# Your instructions:
Exactly the lines from the one with "- **Authentication**: Implement" through the final line of the listing below should appear in the answer, and no others.

# Data for this exercise:
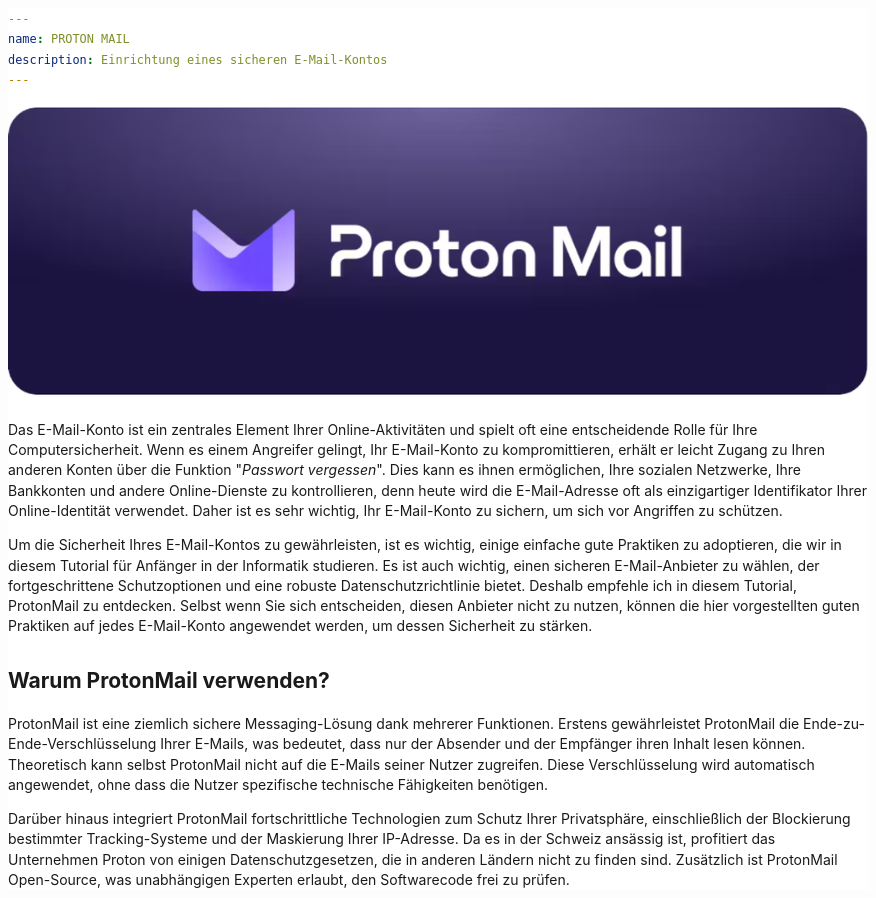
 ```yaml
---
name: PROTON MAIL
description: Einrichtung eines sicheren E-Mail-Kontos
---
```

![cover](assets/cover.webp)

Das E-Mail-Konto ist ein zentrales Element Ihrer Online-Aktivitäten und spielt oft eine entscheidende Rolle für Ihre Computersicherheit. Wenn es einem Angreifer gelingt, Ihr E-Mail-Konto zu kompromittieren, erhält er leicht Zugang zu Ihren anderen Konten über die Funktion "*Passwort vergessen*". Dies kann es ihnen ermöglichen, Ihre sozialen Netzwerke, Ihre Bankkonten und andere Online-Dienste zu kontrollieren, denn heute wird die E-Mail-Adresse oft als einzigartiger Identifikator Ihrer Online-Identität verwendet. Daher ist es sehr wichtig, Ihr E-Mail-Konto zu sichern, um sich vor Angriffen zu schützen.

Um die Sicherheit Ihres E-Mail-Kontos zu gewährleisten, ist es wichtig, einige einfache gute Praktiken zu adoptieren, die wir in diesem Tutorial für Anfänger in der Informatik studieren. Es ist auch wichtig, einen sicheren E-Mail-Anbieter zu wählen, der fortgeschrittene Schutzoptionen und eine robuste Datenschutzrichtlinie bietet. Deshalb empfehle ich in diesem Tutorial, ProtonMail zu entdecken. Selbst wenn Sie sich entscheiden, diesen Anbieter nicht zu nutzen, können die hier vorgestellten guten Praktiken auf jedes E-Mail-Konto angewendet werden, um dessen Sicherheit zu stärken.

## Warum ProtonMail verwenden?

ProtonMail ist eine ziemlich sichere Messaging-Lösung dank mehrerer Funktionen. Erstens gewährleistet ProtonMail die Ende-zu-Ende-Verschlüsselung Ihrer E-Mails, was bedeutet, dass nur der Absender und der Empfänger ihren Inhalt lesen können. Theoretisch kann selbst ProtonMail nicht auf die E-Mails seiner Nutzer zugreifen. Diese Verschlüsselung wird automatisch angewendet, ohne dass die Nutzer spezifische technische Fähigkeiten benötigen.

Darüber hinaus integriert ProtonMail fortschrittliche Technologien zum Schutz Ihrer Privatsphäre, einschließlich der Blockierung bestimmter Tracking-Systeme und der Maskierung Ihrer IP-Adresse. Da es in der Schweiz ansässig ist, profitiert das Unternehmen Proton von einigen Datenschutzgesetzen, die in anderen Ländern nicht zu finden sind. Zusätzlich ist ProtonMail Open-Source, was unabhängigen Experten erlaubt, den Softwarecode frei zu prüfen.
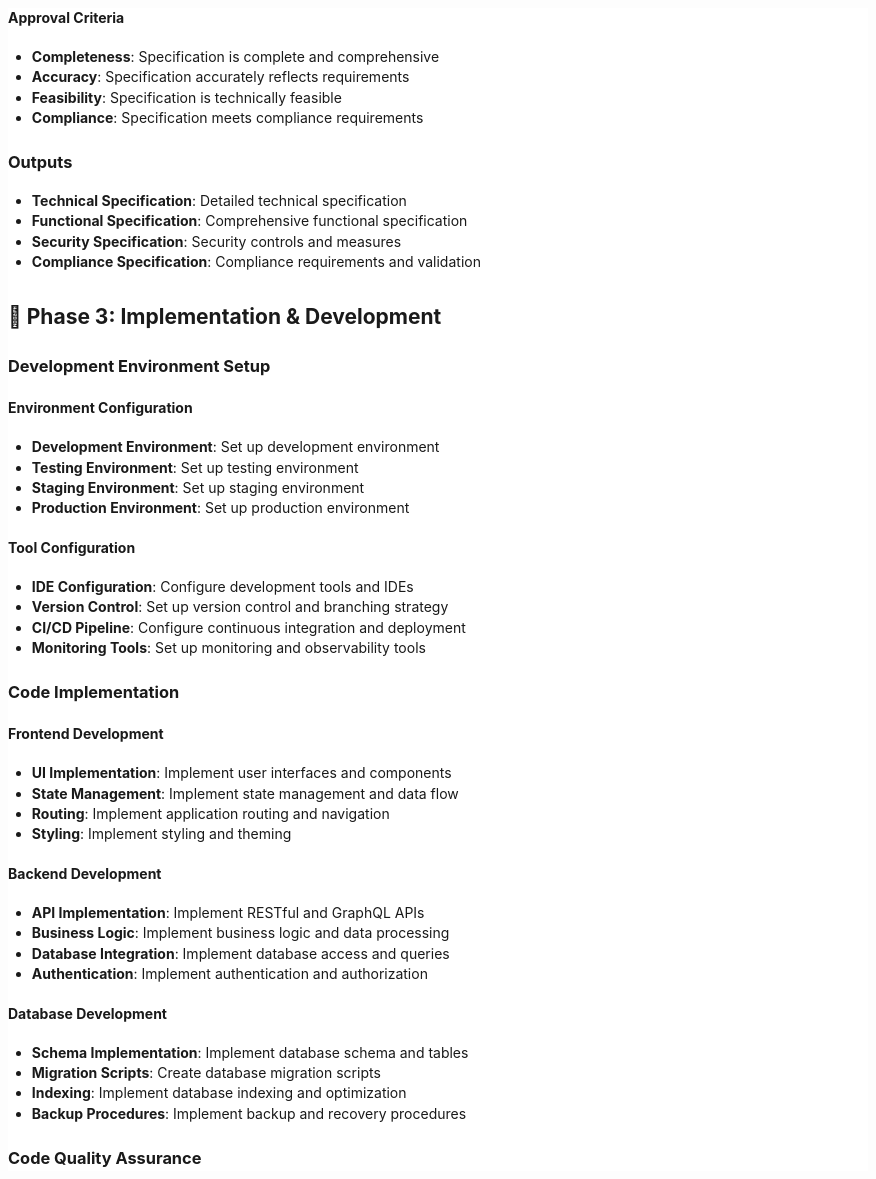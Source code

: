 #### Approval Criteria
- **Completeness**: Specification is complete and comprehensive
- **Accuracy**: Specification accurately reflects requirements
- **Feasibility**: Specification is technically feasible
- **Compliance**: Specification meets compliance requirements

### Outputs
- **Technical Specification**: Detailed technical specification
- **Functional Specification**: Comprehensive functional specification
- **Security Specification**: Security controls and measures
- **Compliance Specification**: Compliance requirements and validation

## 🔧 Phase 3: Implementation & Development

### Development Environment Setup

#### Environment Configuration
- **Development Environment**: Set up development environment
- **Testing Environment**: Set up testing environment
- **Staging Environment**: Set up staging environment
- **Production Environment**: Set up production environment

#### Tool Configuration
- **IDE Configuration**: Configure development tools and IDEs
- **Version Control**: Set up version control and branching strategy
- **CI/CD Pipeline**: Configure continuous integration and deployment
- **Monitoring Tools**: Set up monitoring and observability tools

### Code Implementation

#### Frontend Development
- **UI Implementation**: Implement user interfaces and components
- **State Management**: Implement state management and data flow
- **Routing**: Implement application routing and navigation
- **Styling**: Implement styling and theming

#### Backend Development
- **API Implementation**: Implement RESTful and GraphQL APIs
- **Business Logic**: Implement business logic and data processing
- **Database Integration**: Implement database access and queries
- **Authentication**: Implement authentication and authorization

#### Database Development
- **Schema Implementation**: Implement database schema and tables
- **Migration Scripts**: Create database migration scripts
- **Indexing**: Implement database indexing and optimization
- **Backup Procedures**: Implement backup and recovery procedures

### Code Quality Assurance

# Expected answer:
- **Authentication**: Implement authentication and authorization

#### Database Development
- **Schema Implementation**: Implement database schema and tables
- **Migration Scripts**: Create database migration scripts
- **Indexing**: Implement database indexing and optimization
- **Backup Procedures**: Implement backup and recovery procedures

### Code Quality Assurance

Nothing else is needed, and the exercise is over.